Work instructions:
The word "Gets" may appear in some lines of the data; copy every such line.

Source data:
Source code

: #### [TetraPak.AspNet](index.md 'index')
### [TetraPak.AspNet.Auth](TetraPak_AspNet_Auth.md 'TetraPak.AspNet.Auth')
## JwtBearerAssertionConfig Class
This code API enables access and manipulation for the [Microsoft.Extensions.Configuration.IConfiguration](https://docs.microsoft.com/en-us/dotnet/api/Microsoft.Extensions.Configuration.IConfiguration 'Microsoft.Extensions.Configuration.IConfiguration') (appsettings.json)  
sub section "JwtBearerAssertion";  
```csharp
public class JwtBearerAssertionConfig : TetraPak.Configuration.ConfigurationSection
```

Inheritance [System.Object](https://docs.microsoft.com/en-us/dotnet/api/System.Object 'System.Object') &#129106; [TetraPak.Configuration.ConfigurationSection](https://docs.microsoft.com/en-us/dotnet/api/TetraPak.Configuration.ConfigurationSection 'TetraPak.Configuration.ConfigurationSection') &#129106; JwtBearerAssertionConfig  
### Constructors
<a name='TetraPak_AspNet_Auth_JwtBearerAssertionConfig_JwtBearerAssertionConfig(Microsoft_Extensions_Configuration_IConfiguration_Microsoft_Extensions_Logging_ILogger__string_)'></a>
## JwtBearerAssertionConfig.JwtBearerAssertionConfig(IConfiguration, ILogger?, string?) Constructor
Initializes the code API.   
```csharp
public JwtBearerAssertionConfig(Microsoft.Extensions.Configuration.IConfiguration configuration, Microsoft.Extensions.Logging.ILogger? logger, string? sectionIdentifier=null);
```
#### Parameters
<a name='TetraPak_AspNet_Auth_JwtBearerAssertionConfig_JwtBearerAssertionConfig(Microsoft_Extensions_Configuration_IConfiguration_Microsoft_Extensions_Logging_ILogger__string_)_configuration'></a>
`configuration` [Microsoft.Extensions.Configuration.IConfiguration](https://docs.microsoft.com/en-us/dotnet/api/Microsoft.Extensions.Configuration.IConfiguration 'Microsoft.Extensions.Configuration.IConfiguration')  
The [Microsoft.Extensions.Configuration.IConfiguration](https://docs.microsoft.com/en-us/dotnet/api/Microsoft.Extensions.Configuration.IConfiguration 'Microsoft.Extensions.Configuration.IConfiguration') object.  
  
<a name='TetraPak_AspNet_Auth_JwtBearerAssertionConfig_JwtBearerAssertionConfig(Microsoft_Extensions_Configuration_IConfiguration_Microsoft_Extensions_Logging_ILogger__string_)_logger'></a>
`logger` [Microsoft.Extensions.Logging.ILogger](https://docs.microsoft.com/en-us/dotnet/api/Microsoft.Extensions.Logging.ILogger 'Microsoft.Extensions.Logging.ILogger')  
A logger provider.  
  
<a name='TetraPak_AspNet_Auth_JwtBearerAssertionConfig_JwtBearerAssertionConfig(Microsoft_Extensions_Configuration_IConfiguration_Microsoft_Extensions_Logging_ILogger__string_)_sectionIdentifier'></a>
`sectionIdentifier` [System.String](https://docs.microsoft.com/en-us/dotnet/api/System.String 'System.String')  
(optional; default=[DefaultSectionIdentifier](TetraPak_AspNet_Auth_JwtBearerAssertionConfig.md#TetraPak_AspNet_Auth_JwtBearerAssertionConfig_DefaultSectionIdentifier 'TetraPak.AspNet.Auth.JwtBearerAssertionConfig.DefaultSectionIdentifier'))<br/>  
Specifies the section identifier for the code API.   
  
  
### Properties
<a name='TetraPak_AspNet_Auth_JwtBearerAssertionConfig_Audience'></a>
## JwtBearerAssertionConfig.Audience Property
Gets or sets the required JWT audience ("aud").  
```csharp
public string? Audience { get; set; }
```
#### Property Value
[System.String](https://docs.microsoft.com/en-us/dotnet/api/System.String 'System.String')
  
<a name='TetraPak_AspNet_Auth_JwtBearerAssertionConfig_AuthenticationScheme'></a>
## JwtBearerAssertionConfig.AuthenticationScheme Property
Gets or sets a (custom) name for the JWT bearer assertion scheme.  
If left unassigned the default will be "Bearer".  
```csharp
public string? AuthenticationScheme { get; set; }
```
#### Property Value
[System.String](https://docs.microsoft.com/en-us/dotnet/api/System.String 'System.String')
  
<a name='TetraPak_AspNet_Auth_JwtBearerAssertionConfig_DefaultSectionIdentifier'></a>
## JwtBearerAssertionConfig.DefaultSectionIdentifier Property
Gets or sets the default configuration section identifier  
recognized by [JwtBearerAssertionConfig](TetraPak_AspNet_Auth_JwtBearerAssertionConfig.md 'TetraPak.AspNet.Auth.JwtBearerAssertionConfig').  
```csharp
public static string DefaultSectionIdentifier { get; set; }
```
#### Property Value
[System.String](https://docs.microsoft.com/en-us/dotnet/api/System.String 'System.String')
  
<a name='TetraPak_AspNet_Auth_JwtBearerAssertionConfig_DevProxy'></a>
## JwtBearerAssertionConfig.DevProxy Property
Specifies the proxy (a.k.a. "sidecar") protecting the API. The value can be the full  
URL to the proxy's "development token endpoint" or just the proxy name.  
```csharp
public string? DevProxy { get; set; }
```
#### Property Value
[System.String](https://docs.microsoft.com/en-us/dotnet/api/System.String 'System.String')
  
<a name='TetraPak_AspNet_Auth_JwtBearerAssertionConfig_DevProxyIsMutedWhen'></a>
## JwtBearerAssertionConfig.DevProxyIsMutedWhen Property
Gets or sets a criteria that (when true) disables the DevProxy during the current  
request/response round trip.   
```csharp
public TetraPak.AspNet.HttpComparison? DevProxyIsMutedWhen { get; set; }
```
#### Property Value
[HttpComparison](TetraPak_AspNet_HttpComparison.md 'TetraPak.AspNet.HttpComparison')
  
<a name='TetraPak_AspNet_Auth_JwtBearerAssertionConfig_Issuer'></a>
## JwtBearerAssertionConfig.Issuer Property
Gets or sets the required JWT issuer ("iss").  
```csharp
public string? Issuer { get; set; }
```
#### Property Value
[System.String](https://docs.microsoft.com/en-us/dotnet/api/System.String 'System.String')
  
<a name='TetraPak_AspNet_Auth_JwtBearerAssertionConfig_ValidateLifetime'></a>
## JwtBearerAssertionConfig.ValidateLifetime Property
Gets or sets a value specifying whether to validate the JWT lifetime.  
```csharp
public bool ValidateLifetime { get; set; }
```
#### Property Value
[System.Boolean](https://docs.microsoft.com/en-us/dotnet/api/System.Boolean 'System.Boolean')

Reply:
Gets or sets the required JWT audience ("aud").  
Gets or sets a (custom) name for the JWT bearer assertion scheme.  
Gets or sets the default configuration section identifier  
Gets or sets a criteria that (when true) disables the DevProxy during the current  
Gets or sets the required JWT issuer ("iss").  
Gets or sets a value specifying whether to validate the JWT lifetime.  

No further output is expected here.